TASK
The records that follow are to be repeated exactly, with the pictures removed.

Stored items:
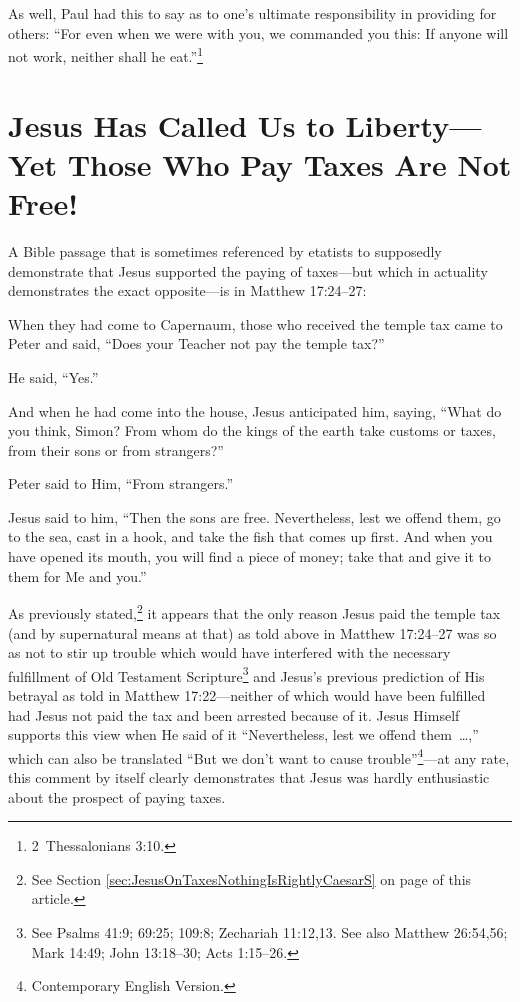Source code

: \documentclass[letterpaper,12pt]{article}
\newenvironment{squotation}
  {\small\quotation}
  {\endquotation\normalsize}
\begin{document}
As well, Paul had this to say as to one's ultimate responsibility in providing for others: ``For even when we were with you, we commanded you this: If anyone will not work, neither shall he eat.''\footnote{2~Thessalonians 3:10.}

\section{Jesus Has Called Us to Liberty---Yet Those Who Pay Taxes Are Not Free!}
\label{sec:JesusHasCalledUsToLibertyYetThoseWhoPayTaxesAreNotFree}

A Bible passage that is sometimes referenced by etatists to supposedly demonstrate that Jesus supported the paying of taxes---but which in actuality demonstrates the exact opposite---is in Matthew 17:24--27:

\begin{squotation}
When they had come to Capernaum, those who received the temple tax came to Peter and said, ``Does your Teacher not pay the temple tax?''

He said, ``Yes.''

And when he had come into the house, Jesus anticipated him, saying, ``What do you think, Simon? From whom do the kings of the earth take customs or taxes, from their sons or from strangers?''

Peter said to Him, ``From strangers.''

Jesus said to him, ``Then the sons are free. Nevertheless, lest we offend them, go to the sea, cast in a hook, and take the fish that comes up first. And when you have opened its mouth, you will find a piece of money; take that and give it to them for Me and you.''
\end{squotation}

As previously stated,\footnote{See Section \ref{sec:JesusOnTaxesNothingIsRightlyCaesarS} on page \pageref{TempleTax} of this article.} it appears that the only reason Jesus paid the temple tax (and by supernatural means at that) as told above in Matthew 17:24--27 was so as not to stir up trouble which would have interfered with the necessary fulfillment of Old Testament Scripture\footnote{See Psalms 41:9; 69:25; 109:8; Zechariah 11:12,13. See also Matthew 26:54,56; Mark 14:49; John 13:18--30; Acts 1:15--26.} and Jesus's previous prediction of His betrayal as told in Matthew 17:22---neither of which would have been fulfilled had Jesus not paid the tax and been arrested because of it. Jesus Himself supports this view when He said of it ``Nevertheless, lest we offend \mbox{them \ldots,''} which can also be translated ``But we don't want to cause trouble''\footnote{Contemporary English Version.}---at any rate, this comment by itself clearly demonstrates that Jesus was hardly enthusiastic about the prospect of paying taxes.
\end{document}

YOUR SOLUTION
Source code

: \documentclass[letterpaper,12pt]{article}
\newenvironment{squotation}
  {\small\quotation}
  {\endquotation\normalsize}
\begin{document}
As well, Paul had this to say as to one's ultimate responsibility in providing for others: ``For even when we were with you, we commanded you this: If anyone will not work, neither shall he eat.''\footnote{2~Thessalonians 3:10.}

\section{Jesus Has Called Us to Liberty---Yet Those Who Pay Taxes Are Not Free!}
\label{sec:JesusHasCalledUsToLibertyYetThoseWhoPayTaxesAreNotFree}

A Bible passage that is sometimes referenced by etatists to supposedly demonstrate that Jesus supported the paying of taxes---but which in actuality demonstrates the exact opposite---is in Matthew 17:24--27:

\begin{squotation}
When they had come to Capernaum, those who received the temple tax came to Peter and said, ``Does your Teacher not pay the temple tax?''

He said, ``Yes.''

And when he had come into the house, Jesus anticipated him, saying, ``What do you think, Simon? From whom do the kings of the earth take customs or taxes, from their sons or from strangers?''

Peter said to Him, ``From strangers.''

Jesus said to him, ``Then the sons are free. Nevertheless, lest we offend them, go to the sea, cast in a hook, and take the fish that comes up first. And when you have opened its mouth, you will find a piece of money; take that and give it to them for Me and you.''
\end{squotation}

As previously stated,\footnote{See Section \ref{sec:JesusOnTaxesNothingIsRightlyCaesarS} on page \pageref{TempleTax} of this article.} it appears that the only reason Jesus paid the temple tax (and by supernatural means at that) as told above in Matthew 17:24--27 was so as not to stir up trouble which would have interfered with the necessary fulfillment of Old Testament Scripture\footnote{See Psalms 41:9; 69:25; 109:8; Zechariah 11:12,13. See also Matthew 26:54,56; Mark 14:49; John 13:18--30; Acts 1:15--26.} and Jesus's previous prediction of His betrayal as told in Matthew 17:22---neither of which would have been fulfilled had Jesus not paid the tax and been arrested because of it. Jesus Himself supports this view when He said of it ``Nevertheless, lest we offend \mbox{them \ldots,''} which can also be translated ``But we don't want to cause trouble''\footnote{Contemporary English Version.}---at any rate, this comment by itself clearly demonstrates that Jesus was hardly enthusiastic about the prospect of paying taxes.
\end{document}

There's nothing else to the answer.